══ Data for processing ══

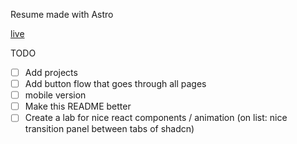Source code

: Resume made with Astro

[live](https://www.loiccolin.fr/)


TODO

- [ ] Add projects
- [ ] Add button flow that goes through all pages
- [ ] mobile version
- [ ] Make this README better
- [ ] Create a lab for nice react components / animation (on list: nice transition panel between tabs of shadcn)
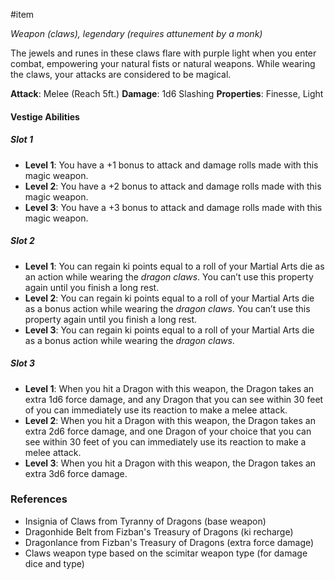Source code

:  #item 

_Weapon (claws), legendary (requires attunement by a monk)_

The jewels and runes in these claws flare with purple light when you enter combat, empowering your natural fists or natural weapons. While wearing the claws, your attacks are considered to be magical.

**Attack**: Melee (Reach 5ft.)
**Damage**: 1d6 Slashing
**Properties**: Finesse, Light

#### Vestige Abilities

##### Slot 1
- **Level 1**: You have a +1 bonus to attack and damage rolls made with this magic weapon.
- **Level 2**: You have a +2 bonus to attack and damage rolls made with this magic weapon.
- **Level 3**: You have a +3 bonus to attack and damage rolls made with this magic weapon.

##### Slot 2
- **Level 1**: You can regain ki points equal to a roll of your Martial Arts die as an action while wearing the *dragon claws*. You can’t use this property again until you finish a long rest.
- **Level 2**: You can regain ki points equal to a roll of your Martial Arts die as a bonus action while wearing the *dragon claws*. You can’t use this property again until you finish a long rest.
- **Level 3**: You can regain ki points equal to a roll of your Martial Arts die as a bonus action while wearing the *dragon claws*.

##### Slot 3
- **Level 1**: When you hit a Dragon with this weapon, the Dragon takes an extra 1d6 force damage, and any Dragon that you can see within 30 feet of you can immediately use its reaction to make a melee attack.
- **Level 2**: When you hit a Dragon with this weapon, the Dragon takes an extra 2d6 force damage, and one Dragon of your choice that you can see within 30 feet of you can immediately use its reaction to make a melee attack.
- **Level 3**: When you hit a Dragon with this weapon, the Dragon takes an extra 3d6 force damage.

### References

* Insignia of Claws from Tyranny of Dragons (base weapon)
* Dragonhide Belt from Fizban's Treasury of Dragons (ki recharge)
* Dragonlance from Fizban's Treasury of Dragons (extra force damage)
* Claws weapon type based on the scimitar weapon type (for damage dice and type)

═══

Exercise brief: Each record must be repeated exactly, and no picture may be carried over.

Exercise answer:
Source code

: Resume made with Astro

[live](https://www.loiccolin.fr/)


TODO

- [ ] Add projects
- [ ] Add button flow that goes through all pages
- [ ] mobile version
- [ ] Make this README better
- [ ] Create a lab for nice react components / animation (on list: nice transition panel between tabs of shadcn)
Source code

:  #item 

_Weapon (claws), legendary (requires attunement by a monk)_

The jewels and runes in these claws flare with purple light when you enter combat, empowering your natural fists or natural weapons. While wearing the claws, your attacks are considered to be magical.

**Attack**: Melee (Reach 5ft.)
**Damage**: 1d6 Slashing
**Properties**: Finesse, Light

#### Vestige Abilities

##### Slot 1
- **Level 1**: You have a +1 bonus to attack and damage rolls made with this magic weapon.
- **Level 2**: You have a +2 bonus to attack and damage rolls made with this magic weapon.
- **Level 3**: You have a +3 bonus to attack and damage rolls made with this magic weapon.

##### Slot 2
- **Level 1**: You can regain ki points equal to a roll of your Martial Arts die as an action while wearing the *dragon claws*. You can’t use this property again until you finish a long rest.
- **Level 2**: You can regain ki points equal to a roll of your Martial Arts die as a bonus action while wearing the *dragon claws*. You can’t use this property again until you finish a long rest.
- **Level 3**: You can regain ki points equal to a roll of your Martial Arts die as a bonus action while wearing the *dragon claws*.

##### Slot 3
- **Level 1**: When you hit a Dragon with this weapon, the Dragon takes an extra 1d6 force damage, and any Dragon that you can see within 30 feet of you can immediately use its reaction to make a melee attack.
- **Level 2**: When you hit a Dragon with this weapon, the Dragon takes an extra 2d6 force damage, and one Dragon of your choice that you can see within 30 feet of you can immediately use its reaction to make a melee attack.
- **Level 3**: When you hit a Dragon with this weapon, the Dragon takes an extra 3d6 force damage.

### References

* Insignia of Claws from Tyranny of Dragons (base weapon)
* Dragonhide Belt from Fizban's Treasury of Dragons (ki recharge)
* Dragonlance from Fizban's Treasury of Dragons (extra force damage)
* Claws weapon type based on the scimitar weapon type (for damage dice and type)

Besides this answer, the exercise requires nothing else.